Он сотрудничал с советскими разведорганами. Но он не был профессиональным разведчиком, не состоял в штате спецслужб, у него не было никакого чина. Он был горячим патриотом Советского Союза и считал своим долгом передавать чекистам необходимую им информацию
Я УЗНАЛ КЛИЧКУ ОТЦА — КАЛЛИСТРАТ
В Америке папа работал в кинокомпании «Метро Голдвин Майер», — продолжает свой рассказ Познер. — А маму взяли на студию «Парамаунт».
В 1946 году состоялось знаменитое выступление Черчилля в Фултоне, положившее начало «холодной войне». Отношения между Советским Союзом и Америкой быстро ухудшались, и это сразу же сказалось на положении нашей семьи. Многие друзья перестали нам звонить, так как к ним приходили из ФБР и расспрашивали о моем отце. Мы были вынуждены оставить нашу шикарную двухэтажную квартиру. И перебрались в другую квартиру, но она была настолько мала, что жить там вчетвером (в 1945 году родился мой брат Павел) было невозможно. И тогда родители договорились с одной своей знакомой, чтобы я жил у нее.
В стране царил антисоветизм; в школе со мной дрались, потому что я не стеснялся повторять то, что говорил мой отец. Маме было трудно все это переносить. Нервный шок привел к тому, что однажды на улице она потеряла сознание; после этого мама уже не могла ходить одна — у нее начиналось головокружение, и ее обязательно должен был кто-то сопровождать...
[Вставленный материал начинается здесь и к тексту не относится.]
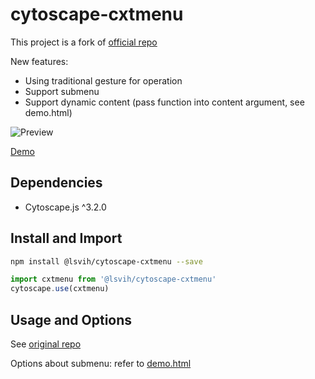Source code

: cytoscape-cxtmenu
================================================================================

This project is a fork of [official repo](https://github.com/cytoscape/cytoscape.js-cxtmenu)

New features:

- Using traditional gesture for operation
- Support submenu
- Support dynamic content (pass function into content argument, see demo.html)

![Preview](https://raw.githubusercontent.com/lsvih/cytoscape.js-cxtmenu/master/preview.png)

[Demo](https://lsvih.github.io/cytoscape.js-cxtmenu/)

## Dependencies

 * Cytoscape.js ^3.2.0
 
## Install and Import

```bash
npm install @lsvih/cytoscape-cxtmenu --save
```

```js
import cxtmenu from '@lsvih/cytoscape-cxtmenu'
cytoscape.use(cxtmenu)
```
 
## Usage and Options

See [original repo](https://github.com/cytoscape/cytoscape.js-cxtmenu)

Options about submenu: refer to [demo.html](https://github.com/lsvih/cytoscape.js-cxtmenu/blob/master/demo.html)
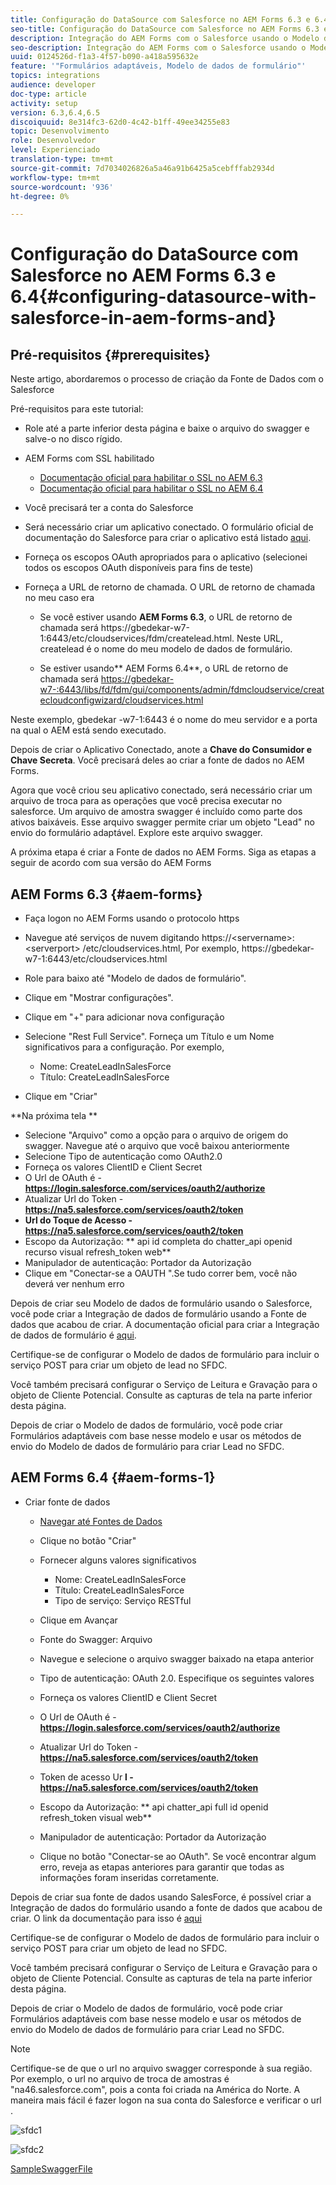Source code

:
 ```yaml
---
title: Configuração do DataSource com Salesforce no AEM Forms 6.3 e 6.4
seo-title: Configuração do DataSource com Salesforce no AEM Forms 6.3 e 6.4
description: Integração do AEM Forms com o Salesforce usando o Modelo de dados de formulário
seo-description: Integração do AEM Forms com o Salesforce usando o Modelo de dados de formulário
uuid: 0124526d-f1a3-4f57-b090-a418a595632e
feature: '"Formulários adaptáveis, Modelo de dados de formulário"'
topics: integrations
audience: developer
doc-type: article
activity: setup
version: 6.3,6.4,6.5
discoiquuid: 8e314fc3-62d0-4c42-b1ff-49ee34255e83
topic: Desenvolvimento
role: Desenvolvedor
level: Experienciado
translation-type: tm+mt
source-git-commit: 7d7034026826a5a46a91b6425a5cebfffab2934d
workflow-type: tm+mt
source-wordcount: '936'
ht-degree: 0%

---
```



# Configuração do DataSource com Salesforce no AEM Forms 6.3 e 6.4{#configuring-datasource-with-salesforce-in-aem-forms-and}

## Pré-requisitos {#prerequisites}

Neste artigo, abordaremos o processo de criação da Fonte de Dados com o Salesforce

Pré-requisitos para este tutorial:

* Role até a parte inferior desta página e baixe o arquivo do swagger e salve-o no disco rígido.
* AEM Forms com SSL habilitado

   * [Documentação oficial para habilitar o SSL no AEM 6.3](https://helpx.adobe.com/experience-manager/6-3/sites/administering/using/ssl-by-default.html)
   * [Documentação oficial para habilitar o SSL no AEM 6.4](https://helpx.adobe.com/experience-manager/6-4/sites/administering/using/ssl-by-default.html)

* Você precisará ter a conta do Salesforce
* Será necessário criar um aplicativo conectado. O formulário oficial de documentação do Salesforce para criar o aplicativo está listado [aqui](https://help.salesforce.com/articleView?id=connected_app_create.htm&amp;type=0).
* Forneça os escopos OAuth apropriados para o aplicativo (selecionei todos os escopos OAuth disponíveis para fins de teste)
* Forneça a URL de retorno de chamada. O URL de retorno de chamada no meu caso era

   * Se você estiver usando **AEM Forms 6.3**, o URL de retorno de chamada será https://gbedekar-w7-1:6443/etc/cloudservices/fdm/createlead.html. Neste URL, createlead é o nome do meu modelo de dados de formulário.

   * Se estiver usando** AEM Forms 6.4**, o URL de retorno de chamada será [https://gbedekar-w7-:6443/libs/fd/fdm/gui/components/admin/fdmcloudservice/createcloudconfigwizard/cloudservices.html](https://gbedekar-w7-1:6443/libs/fd/fdm/gui/components/admin/fdmcloudservice/createcloudconfigwizard/cloudservices.html)

Neste exemplo, gbedekar -w7-1:6443 é o nome do meu servidor e a porta na qual o AEM está sendo executado.

Depois de criar o Aplicativo Conectado, anote a **Chave do Consumidor e Chave Secreta**. Você precisará deles ao criar a fonte de dados no AEM Forms.

Agora que você criou seu aplicativo conectado, será necessário criar um arquivo de troca para as operações que você precisa executar no salesforce. Um arquivo de amostra swagger é incluído como parte dos ativos baixáveis. Esse arquivo swagger permite criar um objeto &quot;Lead&quot; no envio do formulário adaptável. Explore este arquivo swagger.

A próxima etapa é criar a Fonte de dados no AEM Forms. Siga as etapas a seguir de acordo com sua versão do AEM Forms

## AEM Forms 6.3 {#aem-forms}

* Faça logon no AEM Forms usando o protocolo https
* Navegue até serviços de nuvem digitando https://&lt;servername>:&lt;serverport> /etc/cloudservices.html, Por exemplo, https://gbedekar-w7-1:6443/etc/cloudservices.html
* Role para baixo até &quot;Modelo de dados de formulário&quot;.
* Clique em &quot;Mostrar configurações&quot;.
* Clique em &quot;+&quot; para adicionar nova configuração
* Selecione &quot;Rest Full Service&quot;. Forneça um Título e um Nome significativos para a configuração. Por exemplo,

   * Nome: CreateLeadInSalesForce
   * Título: CreateLeadInSalesForce

* Clique em &quot;Criar&quot;

**Na próxima tela **

* Selecione &quot;Arquivo&quot; como a opção para o arquivo de origem do swagger. Navegue até o arquivo que você baixou anteriormente
* Selecione Tipo de autenticação como OAuth2.0
* Forneça os valores ClientID e Client Secret
* O Url de OAuth é - **https://login.salesforce.com/services/oauth2/authorize**
* Atualizar Url do Token - **https://na5.salesforce.com/services/oauth2/token**
* **Url do Toque de Acesso - https://na5.salesforce.com/services/oauth2/token**
* Escopo da Autorização: ** api   id completa do chatter_api   openid   recurso visual refresh_token web**
* Manipulador de autenticação: Portador da Autorização
* Clique em &quot;Conectar-se a OAUTH &quot;.Se tudo correr bem, você não deverá ver nenhum erro

Depois de criar seu Modelo de dados de formulário usando o Salesforce, você pode criar a Integração de dados de formulário usando a Fonte de dados que acabou de criar. A documentação oficial para criar a Integração de dados de formulário é [aqui](https://helpx.adobe.com/aem-forms/6-3/data-integration.html).

Certifique-se de configurar o Modelo de dados de formulário para incluir o serviço POST para criar um objeto de lead no SFDC.

Você também precisará configurar o Serviço de Leitura e Gravação para o objeto de Cliente Potencial. Consulte as capturas de tela na parte inferior desta página.

Depois de criar o Modelo de dados de formulário, você pode criar Formulários adaptáveis com base nesse modelo e usar os métodos de envio do Modelo de dados de formulário para criar Lead no SFDC.

## AEM Forms 6.4 {#aem-forms-1}

* Criar fonte de dados

   * [Navegar até Fontes de Dados](http://localhost:4502/libs/fd/fdm/gui/components/admin/fdmcloudservice/fdm.html/conf/global)

   * Clique no botão &quot;Criar&quot;
   * Fornecer alguns valores significativos

      * Nome: CreateLeadInSalesForce
      * Título: CreateLeadInSalesForce
      * Tipo de serviço: Serviço RESTful
   * Clique em Avançar
   * Fonte do Swagger: Arquivo
   * Navegue e selecione o arquivo swagger baixado na etapa anterior
   * Tipo de autenticação: OAuth 2.0. Especifique os seguintes valores
   * Forneça os valores ClientID e Client Secret
   * O Url de OAuth é - **https://login.salesforce.com/services/oauth2/authorize**
   * Atualizar Url do Token - **https://na5.salesforce.com/services/oauth2/token**
   * Token de acesso Ur **l - https://na5.salesforce.com/services/oauth2/token**
   * Escopo da Autorização: ** api chatter_api full id openid refresh_token visual web**
   * Manipulador de autenticação: Portador da Autorização
   * Clique no botão &quot;Conectar-se ao OAuth&quot;. Se você encontrar algum erro, reveja as etapas anteriores para garantir que todas as informações foram inseridas corretamente.


Depois de criar sua fonte de dados usando SalesForce, é possível criar a Integração de dados do formulário usando a fonte de dados que acabou de criar. O link da documentação para isso é [aqui](https://helpx.adobe.com/experience-manager/6-4/forms/using/create-form-data-models.html)

Certifique-se de configurar o Modelo de dados de formulário para incluir o serviço POST para criar um objeto de lead no SFDC.

Você também precisará configurar o Serviço de Leitura e Gravação para o objeto de Cliente Potencial. Consulte as capturas de tela na parte inferior desta página.

Depois de criar o Modelo de dados de formulário, você pode criar Formulários adaptáveis com base nesse modelo e usar os métodos de envio do Modelo de dados de formulário para criar Lead no SFDC.

>[!NOTE]
>
>Certifique-se de que o url no arquivo swagger corresponde à sua região. Por exemplo, o url no arquivo de troca de amostras é &quot;na46.salesforce.com&quot;, pois a conta foi criada na América do Norte. A maneira mais fácil é fazer logon na sua conta do Salesforce e verificar o url .

![sfdc1](assets/sfdc1.gif)

![sfdc2](assets/sfdc2.png)

[SampleSwaggerFile](assets/swagger-sales-force-lead.json)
Оставаться в Америке больше было нельзя, и родители решили, что мы уедем во Францию. Однако сделать это они не смогли. Один человек, ненавидевший отца, написал на него донос во французское Министерство иностранных дел, в котором сообщил, что мой отец — подрывной элемент, советский разведчик. И французы отказали отцу в визе. Мама, разумеется, могла отправиться во Францию вместе со мной и моим братом — у нее было французское гражданство, а мы были вписаны в ее паспорт. Однако она не хотела расставаться со своим мужем.
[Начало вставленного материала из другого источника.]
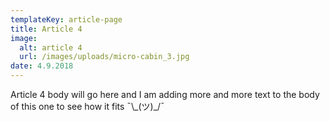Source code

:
 ```yaml
---
templateKey: article-page
title: Article 4
image:
  alt: article 4
  url: /images/uploads/micro-cabin_3.jpg
date: 4.9.2018
---
```

Article 4 body will go here and I am adding more and more text to the body of this one to see how it fits ¯\\_(ツ)\_/¯
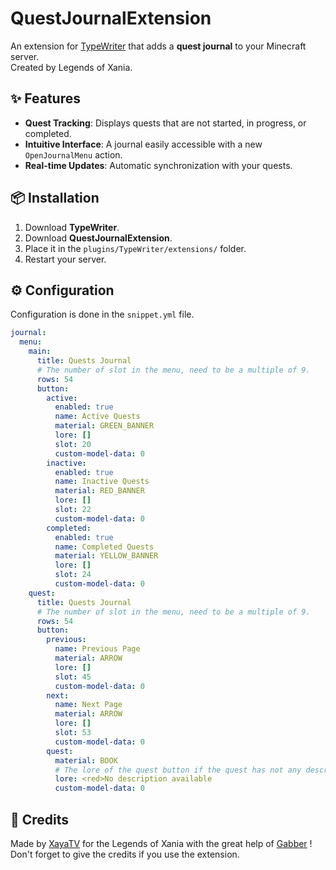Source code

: # QuestJournalExtension

An extension for [TypeWriter](https://docs.typewritermc.com/) that adds a **quest journal** to your Minecraft server.  
Created by Legends of Xania.

## ✨ Features  

- **Quest Tracking**: Displays quests that are not started, in progress, or completed.  
- **Intuitive Interface**: A journal easily accessible with a new `OpenJournalMenu` action.  
- **Real-time Updates**: Automatic synchronization with your quests.  

## 📦 Installation  

1. Download **TypeWriter**. 
2. Download **QuestJournalExtension**.  
3. Place it in the `plugins/TypeWriter/extensions/` folder.  
4. Restart your server.  

## ⚙️ Configuration  

Configuration is done in the `snippet.yml` file.

```sinppet.yml
journal:
  menu:
    main:
      title: Quests Journal
      # The number of slot in the menu, need to be a multiple of 9.
      rows: 54
      button:
        active:
          enabled: true
          name: Active Quests
          material: GREEN_BANNER
          lore: []
          slot: 20
          custom-model-data: 0
        inactive:
          enabled: true
          name: Inactive Quests
          material: RED_BANNER
          lore: []
          slot: 22
          custom-model-data: 0
        completed:
          enabled: true
          name: Completed Quests
          material: YELLOW_BANNER
          lore: []
          slot: 24
          custom-model-data: 0
    quest:
      title: Quests Journal
      # The number of slot in the menu, need to be a multiple of 9.
      rows: 54
      button:
        previous:
          name: Previous Page
          material: ARROW
          lore: []
          slot: 45
          custom-model-data: 0
        next:
          name: Next Page
          material: ARROW
          lore: []
          slot: 53
          custom-model-data: 0
        quest:
          material: BOOK
          # The lore of the quest button if the quest has not any description or objectives.
          lore: <red>No description available
          custom-model-data: 0
```

## 📖 Credits

Made by [XayaTV](https://be.net/xayatv) for the Legends of Xania with the great help of [Gabber](https://github.com/gabber235) !
Don't forget to give the credits if you use the extension.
Можно было, конечно, перебраться в Мексику, куда во времена «маккартизма» уезжали многие американские левые. Но ни отца, ни мать эта страна не привлекала. Выход нашелся совершенно неожиданно: мой отец вдруг получил приглашение от советского правительства занять весьма приличную должность в «Совэкспортфильме», организации, которая находилась в Берлине, в советской зоне оккупации.
Только спустя много лет я понял, почему отцу предложили эту работу. Он, конечно же, сотрудничал с советскими разведорганами. Он не был профессиональным разведчиком, не состоял в штате спецслужб, у него не было никакого чина. Но он был горячим патриотом Советского Союза и считал своим долгом передавать чекистам интересовавшую их информацию. Об этом я узнал только в 1996 году, когда американцы опубликовали секретные документы и, в частности, расшифровки добытых с помощью радиоперехвата переговоров, которые вели советские агенты. В этих материалах несколько раз упоминалось о моем отце и давалась оценка его деятельности. Из них я узнал и кличку отца — Каллистрат. Все это не было для меня каким-то поразительным открытием, потому что вполне соответствовало взглядам и характеру моего отца...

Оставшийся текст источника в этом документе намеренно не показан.